Programmer time vs. Quality Software Score. Totally uncorrelated!

Actually time sheets are worse than lame:
* they demotivate developers
* 10-15% loss of productivity is the minimum
* developers have to fake the time to fill them out properly
* erroneous data is used for reporting and management makes bad decisions
* customers are deceived
* they have nothing to do with quality code production
* they focus the whole organization on phony data instead of production

Nevertheless, this is not enough for many managers to give up time sheets. Just like the waterfall process, there is a psychological dependency so strong, it is as if they are on drugs.

However, the situation is even worse. Most management has completely wrong information in their head and thus continually make bad decisions. One of my students recently said to me, "You mean everything my manager told me is wrong!"

Yes, Jose, everything your manager ever told you is wrong:
* there is no correlation between developer time and software production
* there is no correlation between time spent and quality of code
* there is no relationship between "quality people" and code production

The only correlation between developer time and quality production code is the quality story points measured as a deliverable for a specific team.

Research over many years at Yale University provides some of the best data on this topic - see Joel on Software
:
* for a single project worst/best coding times are 1/10
* across many projects worst/best coding times are 1/25
* the ratios above are the same for the worst and best Yale students
* the quality of the code produced is completely independent of time spent

For some reason, many development managers makes decisions without any data at all on this issue and their assumptions are completely out of reality.

Tom Poppendieck told me recently a competent manager actually did some research on his XP teams to see what number of hours per week produced the maximum amount of quality production code. After trying shorter weeks and overtime weeks, the best number of hours for teams to produce the most quality code was a 16 hour work week!

Trust me, you need to dump those lame time sheets and get focused on real software production before an Agile competitor puts you out of business!

4 Comments:

Blogger The flee said...

Hi, i totally understand what you mean.
I'm forced to submit time sheets daily and the actual hours i spend working on project don't reflect what i submit. I'm sick and tired of making time sheets because i'm constantly feeling watched/managed .

One more thing that i hate (besides geting a sorry excuse for a paycheck ) is that if you are trying to create code that your actually proud of you will be put down because you spent 10% more time developing it, all they care about is that the code works and runs with no hiccups and never give a tought about how the damn thing is built ( and of course if something goes wrong it's still your fault because you didn't realize you had to spend the extra 10% ).

Sorry if i sounded extra aggressive in the comment, but i have to deal with people that have no idea what their talking about and the worst part is that 60% of those people are my own team.

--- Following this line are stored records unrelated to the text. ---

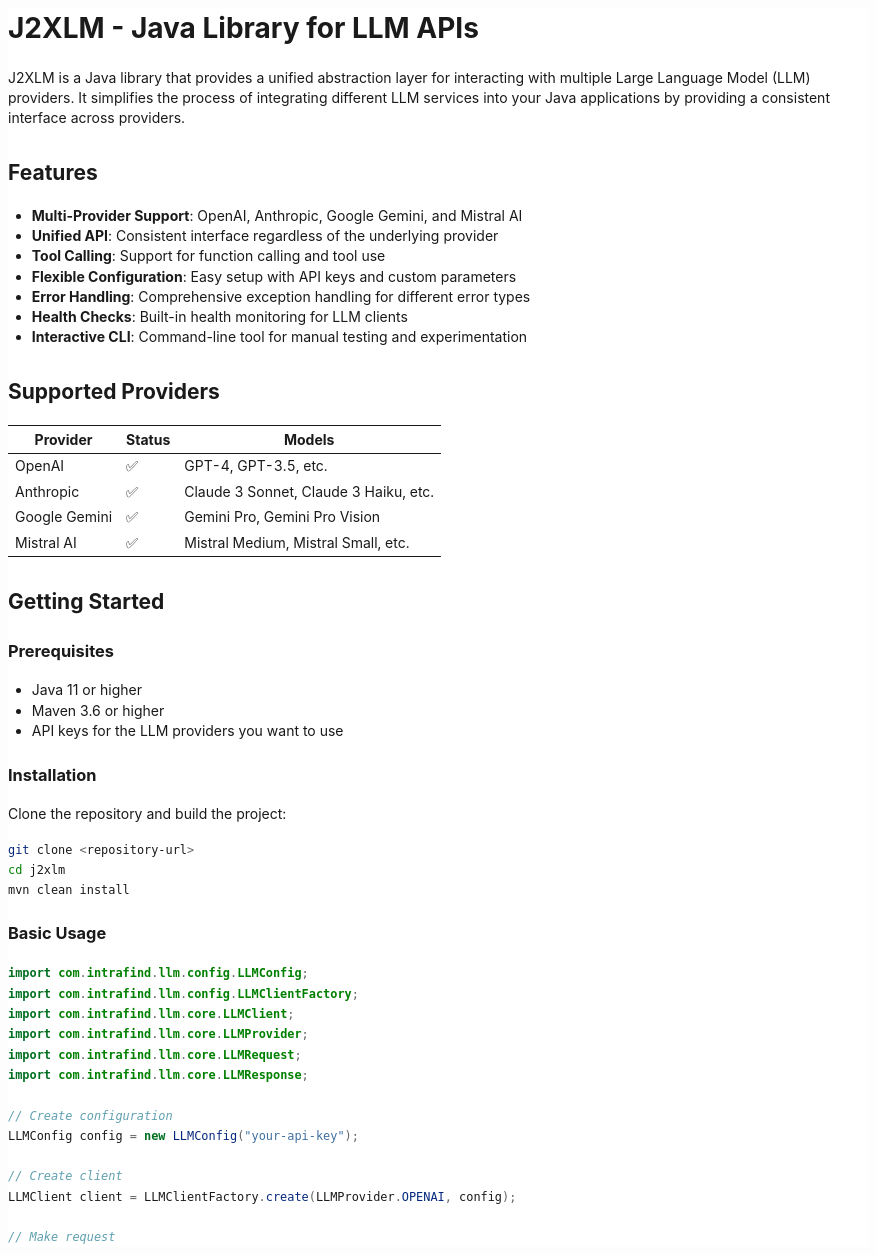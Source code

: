 # J2XLM - Java Library for LLM APIs

J2XLM is a Java library that provides a unified abstraction layer for interacting with multiple Large Language Model (LLM) providers. It simplifies the process of integrating different LLM services into your Java applications by providing a consistent interface across providers.

## Features

- **Multi-Provider Support**: OpenAI, Anthropic, Google Gemini, and Mistral AI
- **Unified API**: Consistent interface regardless of the underlying provider
- **Tool Calling**: Support for function calling and tool use
- **Flexible Configuration**: Easy setup with API keys and custom parameters
- **Error Handling**: Comprehensive exception handling for different error types
- **Health Checks**: Built-in health monitoring for LLM clients
- **Interactive CLI**: Command-line tool for manual testing and experimentation

## Supported Providers

| Provider | Status | Models |
|----------|--------|---------|
| OpenAI | ✅ | GPT-4, GPT-3.5, etc. |
| Anthropic | ✅ | Claude 3 Sonnet, Claude 3 Haiku, etc. |
| Google Gemini | ✅ | Gemini Pro, Gemini Pro Vision |
| Mistral AI | ✅ | Mistral Medium, Mistral Small, etc. |

## Getting Started

### Prerequisites

- Java 11 or higher
- Maven 3.6 or higher
- API keys for the LLM providers you want to use

### Installation

Clone the repository and build the project:

```bash
git clone <repository-url>
cd j2xlm
mvn clean install
```

### Basic Usage

```java
import com.intrafind.llm.config.LLMConfig;
import com.intrafind.llm.config.LLMClientFactory;
import com.intrafind.llm.core.LLMClient;
import com.intrafind.llm.core.LLMProvider;
import com.intrafind.llm.core.LLMRequest;
import com.intrafind.llm.core.LLMResponse;

// Create configuration
LLMConfig config = new LLMConfig("your-api-key");

// Create client
LLMClient client = LLMClientFactory.create(LLMProvider.OPENAI, config);

// Make request
```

My biggest problem is that everybody in management sees quick money to be made from fast crappy code pushed uppon a client that says yes and fail to see the big picture. The thing i never hear for a manager is "HEY lets just build something offer it for free and take credit that we wore the first to come up with" and "sure , spend an extra 5 hours on that, be proud of it".

Bottom line management takes the decisions , your just a flee constantly struggling for a breath of air and playing a game you cant win.

1:34 PM  
Blogger Dave Newton said...

When working at a company with multiple clients I had to submit timesheets so our clients could be accurately billed.

It didn't cost me 10% of my time to fill out the timesheets because I'm capable of telling time.

Anything else would have been a disservice to the clients and, at a minimum, passively dishonest.

9:19 AM  
Blogger James Curran said...

Every one of the companies I've worked for (as a full-time employee) has made me fill out a time sheet, and the craziest thing is -- EVERY ONE OF THEM wanted me to LIE on it!

Every time sheet I filed was expected to read 8-hours-a-day/5-days-a week. If a left early on Monday and made up the time on Tuesday. Nope, the time sheet had to read 8hrs Monday, 8hrs Tuesday.

This hit it's zenith at my current job, which has an official company policy of "summer hours" -- work 45 minutes longer Mon-Thur, and leave at 1PM on Friday. Nevertheless, the time sheets has to say 8hr a day M-F.

3:31 PM  
Blogger Roy Phillips said...

Dave Newton: fair comment, your company is billing clients for the time you spend on their projects (irregardless of what you might be doing).

But what I take away from Jeff's post, is that you should be billing the client for value added, and that is something different altogether, and unlikely to be measurable in time.